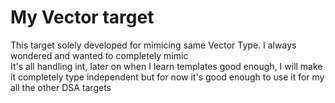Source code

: # My Vector target
This target solely developed for mimicing same Vector Type. I always wondered and wanted to completely mimic  
It's all handling int, later on when I learn templates good enough, I will make 
it completely type independent but for now it's good enough to use it for my all the other DSA targets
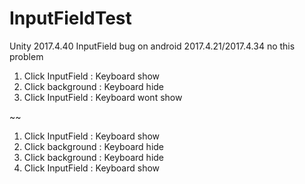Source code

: # InputFieldTest
Unity 2017.4.40 InputField bug on android
2017.4.21/2017.4.34 no this problem


1. Click InputField : Keyboard show
2. Click background : Keyboard hide
3. Click InputField : Keyboard wont show


~~
1. Click InputField : Keyboard show
2. Click background : Keyboard hide
3. Click background : Keyboard hide
3. Click InputField : Keyboard show
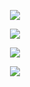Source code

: 

<p align="center"

![](https://64.media.tumblr.com/2e9e606bb52ce479b368ac8786fba7fe/3c38fdb34f2ef6ef-56/s1280x1920/e0b7a0d42b4898de749fc1db35fd820e3321f65b.pnj)

</p>

<p align="center"

![](https://file.garden/Zm-rK-jl3x2Hb48C/CLORINDE)

</p>

<p align="center"

[<img src="https://www.simpleimageresizer.com/_uploads/photos/86c05ca0/68747470733a2f2f36342e6d656469612e74756d626c722e636f6d2f65363465363231353638666632343265373366663036326238363536316363382f336333386664623334663265663665662d65392f73343030783630302f3866383762666238316333366466303831_2_optimized.png">](https://discord.gg/MkrmKTYc)

</p>

<p align="center"

[<img src="https://file.garden/Zm-rK-jl3x2Hb48C/blinkiesCafe-qm.gif">](https://rentry.co/MouthsArtwork)

</p>
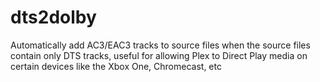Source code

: # dts2dolby
Automatically add AC3/EAC3 tracks to source files when the source files contain only DTS tracks, useful for allowing Plex to Direct Play media on certain devices like the Xbox One, Chromecast, etc
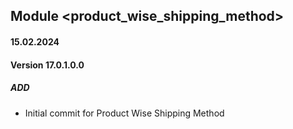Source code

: ## Module <product_wise_shipping_method>

#### 15.02.2024
#### Version 17.0.1.0.0
##### ADD
- Initial commit for Product Wise Shipping Method
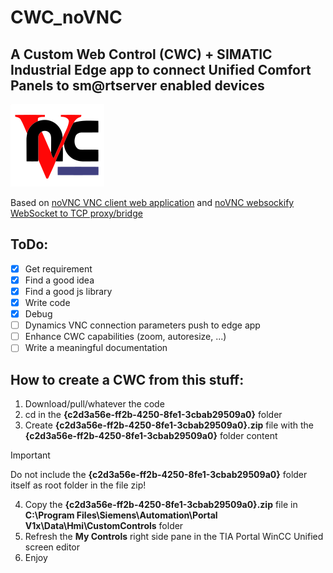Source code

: # CWC_noVNC

## A Custom Web Control (CWC) + SIMATIC Industrial Edge app to connect Unified Comfort Panels to sm@rtserver enabled devices

![The VNC Logo]({c2d3a56e-ff2b-4250-8fe1-3cbab29509a0}/assets/vnc.png)

Based on [noVNC VNC client web application](https://github.com/novnc/noVNC) and [noVNC websockify WebSocket to TCP proxy/bridge](https://github.com/novnc/websockify)

## ToDo:

- [x] Get requirement
- [x] Find a good idea
- [x] Find a good js library
- [x] Write code
- [x] Debug
- [ ] Dynamics VNC connection parameters push to edge app
- [ ] Enhance CWC capabilities (zoom, autoresize, ...)
- [ ] Write a meaningful documentation

## How to create a CWC from this stuff:

1. Download/pull/whatever the code
2. cd in the **{c2d3a56e-ff2b-4250-8fe1-3cbab29509a0}** folder
3. Create **{c2d3a56e-ff2b-4250-8fe1-3cbab29509a0}.zip** file with the **{c2d3a56e-ff2b-4250-8fe1-3cbab29509a0}** folder content
> [!IMPORTANT]
> Do not include the **{c2d3a56e-ff2b-4250-8fe1-3cbab29509a0}** folder itself as root folder in the file zip!
4. Copy the **{c2d3a56e-ff2b-4250-8fe1-3cbab29509a0}.zip** file in **C:\Program Files\Siemens\Automation\Portal V1x\Data\Hmi\CustomControls** folder
5. Refresh the **My Controls** right side pane in the TIA Portal WinCC Unified screen editor
6. Enjoy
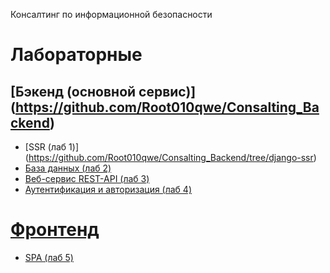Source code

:Консалтинг по информационной безопасности
# Лабораторные
## [Бэкенд (основной сервис)] (https://github.com/Root010qwe/Consalting_Backend)
- [SSR (лаб 1)] (https://github.com/Root010qwe/Consalting_Backend/tree/django-ssr)
- [База данных (лаб 2)](https://github.com/Root010qwe/Consalting_Backend/tree/BD)
- [Веб-сервис REST-API (лаб 3)](https://github.com/Root010qwe/Consalting_Backend/tree/DRF)
- [Аутентификация и авторизация (лаб 4)](https://github.com/Root010qwe/Consalting_Backend/tree/auth)
# [Фронтенд](https://github.com/Root010qwe/Consalting_Frontend)
- [SPA (лаб 5)](https://github.com/Root010qwe/Consalting_Frontend/tree/SPA)
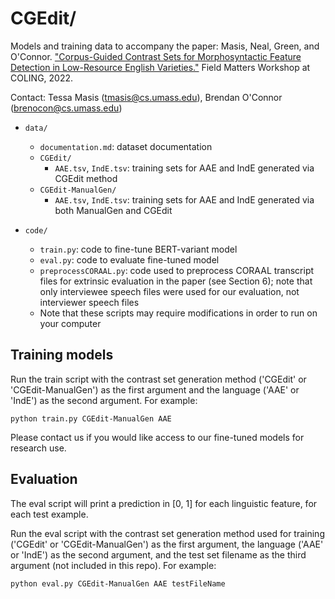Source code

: # CGEdit/

Models and training data to accompany the paper: Masis, Neal, Green, and O'Connor. ["Corpus-Guided Contrast Sets for Morphosyntactic Feature Detection in Low-Resource English Varieties."](https://aclanthology.org/2022.fieldmatters-1.2/) Field Matters Workshop at COLING, 2022.

Contact: Tessa Masis (tmasis@cs.umass.edu), Brendan O'Connor (brenocon@cs.umass.edu)
  
  
- `data/`
  - `documentation.md`: dataset documentation 
  - `CGEdit/`
    - `AAE.tsv`, `IndE.tsv`: training sets for AAE and IndE generated via CGEdit method
  - `CGEdit-ManualGen/`
    - `AAE.tsv`, `IndE.tsv`: training sets for AAE and IndE generated via both ManualGen and CGEdit
  
- `code/`
  - `train.py`: code to fine-tune BERT-variant model
  - `eval.py`: code to evaluate fine-tuned model
  - `preprocessCORAAL.py`: code used to preprocess CORAAL transcript files for extrinsic evaluation in the paper (see Section 6); note that only interviewee speech files were used for our evaluation, not interviewer speech files
  - Note that these scripts may require modifications in order to run on your computer
  
  
## Training models

Run the train script with the contrast set generation method ('CGEdit' or 'CGEdit-ManualGen') as the first argument and the language ('AAE' or 'IndE') as the second argument. For example: 
  
    python train.py CGEdit-ManualGen AAE 

Please contact us if you would like access to our fine-tuned models for research use.


## Evaluation

The eval script will print a prediction in [0, 1] for each linguistic feature, for each test example.

Run the eval script with the contrast set generation method used for training ('CGEdit' or 'CGEdit-ManualGen') as the first argument, the language ('AAE' or 'IndE') as the second argument, and the test set filename as the third argument (not included in this repo). For example:

    python eval.py CGEdit-ManualGen AAE testFileName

○ ○ ○

WORK REQUEST ▸
Omitting the images, copy the listing exactly.

RESULT FOR THIS TASK ▸
Source code

: # My Vector target
This target solely developed for mimicing same Vector Type. I always wondered and wanted to completely mimic  
It's all handling int, later on when I learn templates good enough, I will make 
it completely type independent but for now it's good enough to use it for my all the other DSA targets
Source code

: # InputFieldTest
Unity 2017.4.40 InputField bug on android
2017.4.21/2017.4.34 no this problem


1. Click InputField : Keyboard show
2. Click background : Keyboard hide
3. Click InputField : Keyboard wont show


~~
1. Click InputField : Keyboard show
2. Click background : Keyboard hide
3. Click background : Keyboard hide
3. Click InputField : Keyboard show
Source code

: 

<p align="center"

![](https://64.media.tumblr.com/2e9e606bb52ce479b368ac8786fba7fe/3c38fdb34f2ef6ef-56/s1280x1920/e0b7a0d42b4898de749fc1db35fd820e3321f65b.pnj)

</p>

<p align="center"

![](https://file.garden/Zm-rK-jl3x2Hb48C/CLORINDE)

</p>

<p align="center"

[<img src="https://www.simpleimageresizer.com/_uploads/photos/86c05ca0/68747470733a2f2f36342e6d656469612e74756d626c722e636f6d2f65363465363231353638666632343265373366663036326238363536316363382f336333386664623334663265663665662d65392f73343030783630302f3866383762666238316333366466303831_2_optimized.png">](https://discord.gg/MkrmKTYc)

</p>

<p align="center"

[<img src="https://file.garden/Zm-rK-jl3x2Hb48C/blinkiesCafe-qm.gif">](https://rentry.co/MouthsArtwork)

</p>
Source code

: # dts2dolby
Automatically add AC3/EAC3 tracks to source files when the source files contain only DTS tracks, useful for allowing Plex to Direct Play media on certain devices like the Xbox One, Chromecast, etc
Source code

: ## Module <product_wise_shipping_method>

#### 15.02.2024
#### Version 17.0.1.0.0
##### ADD
- Initial commit for Product Wise Shipping Method
Source code

: # CWC_noVNC

## A Custom Web Control (CWC) + SIMATIC Industrial Edge app to connect Unified Comfort Panels to sm@rtserver enabled devices

![The VNC Logo]({c2d3a56e-ff2b-4250-8fe1-3cbab29509a0}/assets/vnc.png)

Based on [noVNC VNC client web application](https://github.com/novnc/noVNC) and [noVNC websockify WebSocket to TCP proxy/bridge](https://github.com/novnc/websockify)

## ToDo:

- [x] Get requirement
- [x] Find a good idea
- [x] Find a good js library
- [x] Write code
- [x] Debug
- [ ] Dynamics VNC connection parameters push to edge app
- [ ] Enhance CWC capabilities (zoom, autoresize, ...)
- [ ] Write a meaningful documentation

## How to create a CWC from this stuff:

1. Download/pull/whatever the code
2. cd in the **{c2d3a56e-ff2b-4250-8fe1-3cbab29509a0}** folder
3. Create **{c2d3a56e-ff2b-4250-8fe1-3cbab29509a0}.zip** file with the **{c2d3a56e-ff2b-4250-8fe1-3cbab29509a0}** folder content
> [!IMPORTANT]
> Do not include the **{c2d3a56e-ff2b-4250-8fe1-3cbab29509a0}** folder itself as root folder in the file zip!
4. Copy the **{c2d3a56e-ff2b-4250-8fe1-3cbab29509a0}.zip** file in **C:\Program Files\Siemens\Automation\Portal V1x\Data\Hmi\CustomControls** folder
5. Refresh the **My Controls** right side pane in the TIA Portal WinCC Unified screen editor
6. Enjoy
Source code

:Консалтинг по информационной безопасности
# Лабораторные
## [Бэкенд (основной сервис)] (https://github.com/Root010qwe/Consalting_Backend)
- [SSR (лаб 1)] (https://github.com/Root010qwe/Consalting_Backend/tree/django-ssr)
- [База данных (лаб 2)](https://github.com/Root010qwe/Consalting_Backend/tree/BD)
- [Веб-сервис REST-API (лаб 3)](https://github.com/Root010qwe/Consalting_Backend/tree/DRF)
- [Аутентификация и авторизация (лаб 4)](https://github.com/Root010qwe/Consalting_Backend/tree/auth)
# [Фронтенд](https://github.com/Root010qwe/Consalting_Frontend)
- [SPA (лаб 5)](https://github.com/Root010qwe/Consalting_Frontend/tree/SPA)
Source code

: # CGEdit/

Models and training data to accompany the paper: Masis, Neal, Green, and O'Connor. ["Corpus-Guided Contrast Sets for Morphosyntactic Feature Detection in Low-Resource English Varieties."](https://aclanthology.org/2022.fieldmatters-1.2/) Field Matters Workshop at COLING, 2022.

Contact: Tessa Masis (tmasis@cs.umass.edu), Brendan O'Connor (brenocon@cs.umass.edu)
  
  
- `data/`
  - `documentation.md`: dataset documentation 
  - `CGEdit/`
    - `AAE.tsv`, `IndE.tsv`: training sets for AAE and IndE generated via CGEdit method
  - `CGEdit-ManualGen/`
    - `AAE.tsv`, `IndE.tsv`: training sets for AAE and IndE generated via both ManualGen and CGEdit
  
- `code/`
  - `train.py`: code to fine-tune BERT-variant model
  - `eval.py`: code to evaluate fine-tuned model
  - `preprocessCORAAL.py`: code used to preprocess CORAAL transcript files for extrinsic evaluation in the paper (see Section 6); note that only interviewee speech files were used for our evaluation, not interviewer speech files
  - Note that these scripts may require modifications in order to run on your computer
  
  
## Training models

Run the train script with the contrast set generation method ('CGEdit' or 'CGEdit-ManualGen') as the first argument and the language ('AAE' or 'IndE') as the second argument. For example: 
  
    python train.py CGEdit-ManualGen AAE 

Please contact us if you would like access to our fine-tuned models for research use.


## Evaluation

The eval script will print a prediction in [0, 1] for each linguistic feature, for each test example.

Run the eval script with the contrast set generation method used for training ('CGEdit' or 'CGEdit-ManualGen') as the first argument, the language ('AAE' or 'IndE') as the second argument, and the test set filename as the third argument (not included in this repo). For example:

    python eval.py CGEdit-ManualGen AAE testFileName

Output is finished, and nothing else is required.